| Exercise objective |
Below are the records. List every line holding the word "type".

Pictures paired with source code
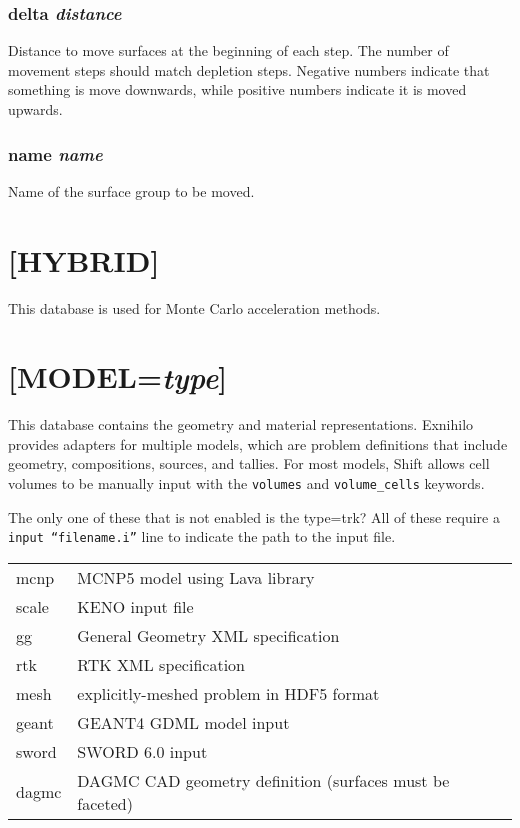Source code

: \documentclass[10pt]{article}
\begin{document}
\subsubsection{delta \textit{distance}}
Distance to move surfaces at the beginning of each step. The number of movement steps should match depletion steps. Negative numbers indicate that something is move downwards, while positive numbers indicate it is moved upwards.

\subsubsection{name \textit{name}}
Name of the surface group to be moved.

\section{[HYBRID]}
This database is used for Monte Carlo acceleration methods.

\section{[MODEL=\textit{type}]}
This database contains the geometry and material representations. Exnihilo provides adapters for multiple models, which are problem definitions that include geometry, compositions, sources, and tallies. For most models, Shift allows cell volumes to be manually input with the \texttt{volumes} and \texttt{volume\_cells} keywords.

The only one of these that is not enabled is the type=trk? All of these require a \texttt{input ``filename.i''} line to indicate the path to the input file.\newline

\begin{tabular}{l l}
mcnp & MCNP5 model using Lava library\\
scale & KENO input file\\
gg & General Geometry XML specification\\
rtk & RTK XML specification\\
mesh & explicitly-meshed problem in HDF5 format\\
geant & GEANT4 GDML model input\\
sword & SWORD 6.0 input\\
dagmc & DAGMC CAD geometry definition (surfaces must be faceted)\\
\end{tabular}\newline
\end{document}
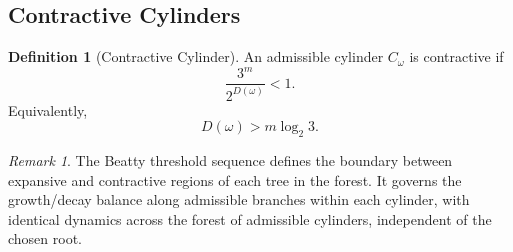 \documentclass[12pt, oneside]{article}
\numberwithin{equation}{section}
\theoremstyle{definition}
\newtheorem{definition}{Definition}[section]
\theoremstyle{plain}
\theoremstyle{remark}
\newtheorem*{remark}{Remark}
\begin{document}
\subsection{Contractive Cylinders}

\begin{definition}[Contractive Cylinder]
An admissible cylinder $C_\omega$ is contractive if
\[
\frac{3^m}{2^{D(\omega)}}<1.
\]
Equivalently,
\[
D(\omega)>m\log_2 3.
\]
\end{definition}

\begin{remark}
The Beatty threshold sequence  defines the boundary between
expansive and contractive regions of each tree in the forest. It governs
the growth/decay balance along admissible branches within each cylinder,
with identical dynamics across the forest of admissible cylinders, independent
of the chosen root.
\end{remark}







\end{document}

| Exercise solution |
\section{[MODEL=\textit{type}]}
The only one of these that is not enabled is the type=trk? All of these require a \texttt{input ``filename.i''} line to indicate the path to the input file.\newline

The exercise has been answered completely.